◆ WHAT THE EXERCISE ASKS:
One range is to be output from the listing below, exactly as written: the line with "- Expo Camera for video capture" to the line with "- Scan the QR", both kept.

=== Section Start ===

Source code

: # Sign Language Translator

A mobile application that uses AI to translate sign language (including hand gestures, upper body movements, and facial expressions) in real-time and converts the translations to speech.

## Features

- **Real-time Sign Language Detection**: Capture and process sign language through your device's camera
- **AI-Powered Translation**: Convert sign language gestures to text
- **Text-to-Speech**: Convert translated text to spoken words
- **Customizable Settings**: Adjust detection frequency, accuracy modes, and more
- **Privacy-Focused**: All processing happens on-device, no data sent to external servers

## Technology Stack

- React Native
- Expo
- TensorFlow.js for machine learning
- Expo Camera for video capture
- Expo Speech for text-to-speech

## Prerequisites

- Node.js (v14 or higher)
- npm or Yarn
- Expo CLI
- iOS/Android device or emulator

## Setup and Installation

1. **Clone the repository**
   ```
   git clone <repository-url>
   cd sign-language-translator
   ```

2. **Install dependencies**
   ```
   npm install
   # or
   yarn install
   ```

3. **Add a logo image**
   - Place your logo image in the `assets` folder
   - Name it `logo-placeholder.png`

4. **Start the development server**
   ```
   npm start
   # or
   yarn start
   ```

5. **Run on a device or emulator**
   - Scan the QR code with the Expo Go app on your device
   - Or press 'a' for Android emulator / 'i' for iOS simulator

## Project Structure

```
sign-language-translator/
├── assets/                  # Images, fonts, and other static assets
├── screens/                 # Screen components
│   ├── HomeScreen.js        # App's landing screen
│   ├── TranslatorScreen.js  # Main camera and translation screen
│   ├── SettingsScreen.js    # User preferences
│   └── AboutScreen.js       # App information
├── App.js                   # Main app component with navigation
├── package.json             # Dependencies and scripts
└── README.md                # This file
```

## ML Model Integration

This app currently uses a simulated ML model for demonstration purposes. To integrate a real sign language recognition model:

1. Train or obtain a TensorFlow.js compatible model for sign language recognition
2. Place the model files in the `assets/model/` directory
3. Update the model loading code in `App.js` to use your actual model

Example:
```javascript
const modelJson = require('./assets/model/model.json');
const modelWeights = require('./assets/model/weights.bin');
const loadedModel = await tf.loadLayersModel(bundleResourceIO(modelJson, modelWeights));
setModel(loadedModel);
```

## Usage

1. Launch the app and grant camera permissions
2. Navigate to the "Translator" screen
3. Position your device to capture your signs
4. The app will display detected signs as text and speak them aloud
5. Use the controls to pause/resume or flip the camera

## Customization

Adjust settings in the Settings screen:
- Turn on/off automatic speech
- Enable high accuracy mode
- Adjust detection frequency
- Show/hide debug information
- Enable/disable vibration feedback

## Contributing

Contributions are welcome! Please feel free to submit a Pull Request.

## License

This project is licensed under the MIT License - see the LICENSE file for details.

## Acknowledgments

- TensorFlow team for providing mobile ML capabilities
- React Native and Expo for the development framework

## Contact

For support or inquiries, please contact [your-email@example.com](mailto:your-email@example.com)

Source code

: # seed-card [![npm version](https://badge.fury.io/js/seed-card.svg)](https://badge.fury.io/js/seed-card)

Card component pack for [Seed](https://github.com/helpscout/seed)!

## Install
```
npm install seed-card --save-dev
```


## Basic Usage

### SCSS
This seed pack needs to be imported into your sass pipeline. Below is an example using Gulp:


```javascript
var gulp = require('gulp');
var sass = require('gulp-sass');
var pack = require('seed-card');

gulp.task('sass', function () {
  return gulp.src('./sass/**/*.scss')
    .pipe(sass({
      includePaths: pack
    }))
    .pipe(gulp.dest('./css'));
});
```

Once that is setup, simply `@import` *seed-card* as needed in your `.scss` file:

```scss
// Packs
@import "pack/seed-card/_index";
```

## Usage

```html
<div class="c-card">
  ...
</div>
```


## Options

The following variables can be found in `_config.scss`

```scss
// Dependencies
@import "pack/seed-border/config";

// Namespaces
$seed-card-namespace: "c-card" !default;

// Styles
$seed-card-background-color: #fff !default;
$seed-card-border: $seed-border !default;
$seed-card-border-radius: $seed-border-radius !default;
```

=== Section End ===
=== Section Start ===

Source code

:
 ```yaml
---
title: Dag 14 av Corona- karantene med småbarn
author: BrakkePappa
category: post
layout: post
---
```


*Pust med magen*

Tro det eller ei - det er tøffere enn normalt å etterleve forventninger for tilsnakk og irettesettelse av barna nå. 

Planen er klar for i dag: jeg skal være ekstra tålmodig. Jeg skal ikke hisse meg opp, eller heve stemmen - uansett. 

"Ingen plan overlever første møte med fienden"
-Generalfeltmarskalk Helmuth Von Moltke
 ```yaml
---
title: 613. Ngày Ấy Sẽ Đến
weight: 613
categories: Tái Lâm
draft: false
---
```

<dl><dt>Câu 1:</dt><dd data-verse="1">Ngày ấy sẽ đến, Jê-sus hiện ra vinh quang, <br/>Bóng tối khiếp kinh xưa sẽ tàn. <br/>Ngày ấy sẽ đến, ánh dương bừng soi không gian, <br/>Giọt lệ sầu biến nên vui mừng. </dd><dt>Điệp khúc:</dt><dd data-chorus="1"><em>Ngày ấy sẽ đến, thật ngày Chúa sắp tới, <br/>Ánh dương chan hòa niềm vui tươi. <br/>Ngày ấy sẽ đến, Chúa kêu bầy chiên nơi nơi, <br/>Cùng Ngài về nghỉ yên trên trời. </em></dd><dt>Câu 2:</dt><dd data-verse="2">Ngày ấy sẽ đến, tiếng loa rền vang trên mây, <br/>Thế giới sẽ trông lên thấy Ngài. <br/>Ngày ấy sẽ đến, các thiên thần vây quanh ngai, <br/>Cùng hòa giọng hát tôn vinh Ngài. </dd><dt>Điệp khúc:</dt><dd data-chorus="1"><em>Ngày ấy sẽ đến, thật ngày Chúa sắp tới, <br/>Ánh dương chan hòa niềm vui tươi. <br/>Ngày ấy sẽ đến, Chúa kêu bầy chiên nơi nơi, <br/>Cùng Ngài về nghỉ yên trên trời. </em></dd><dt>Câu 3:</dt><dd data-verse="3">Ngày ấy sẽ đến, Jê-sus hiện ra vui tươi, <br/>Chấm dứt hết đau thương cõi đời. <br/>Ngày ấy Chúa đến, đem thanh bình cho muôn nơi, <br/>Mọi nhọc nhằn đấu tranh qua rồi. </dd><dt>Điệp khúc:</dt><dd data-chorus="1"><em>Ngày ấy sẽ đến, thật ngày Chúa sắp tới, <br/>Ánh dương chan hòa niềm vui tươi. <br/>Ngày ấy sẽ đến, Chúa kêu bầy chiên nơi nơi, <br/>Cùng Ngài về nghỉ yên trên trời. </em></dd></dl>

=== Section End ===

◆ SOLUTION TO THIS EXERCISE:
- Expo Camera for video capture
- Expo Speech for text-to-speech

## Prerequisites

- Node.js (v14 or higher)
- npm or Yarn
- Expo CLI
- iOS/Android device or emulator

## Setup and Installation

1. **Clone the repository**
   ```
   git clone <repository-url>
   cd sign-language-translator
   ```

2. **Install dependencies**
   ```
   npm install
   # or
   yarn install
   ```

3. **Add a logo image**
   - Place your logo image in the `assets` folder
   - Name it `logo-placeholder.png`

4. **Start the development server**
   ```
   npm start
   # or
   yarn start
   ```

5. **Run on a device or emulator**
   - Scan the QR code with the Expo Go app on your device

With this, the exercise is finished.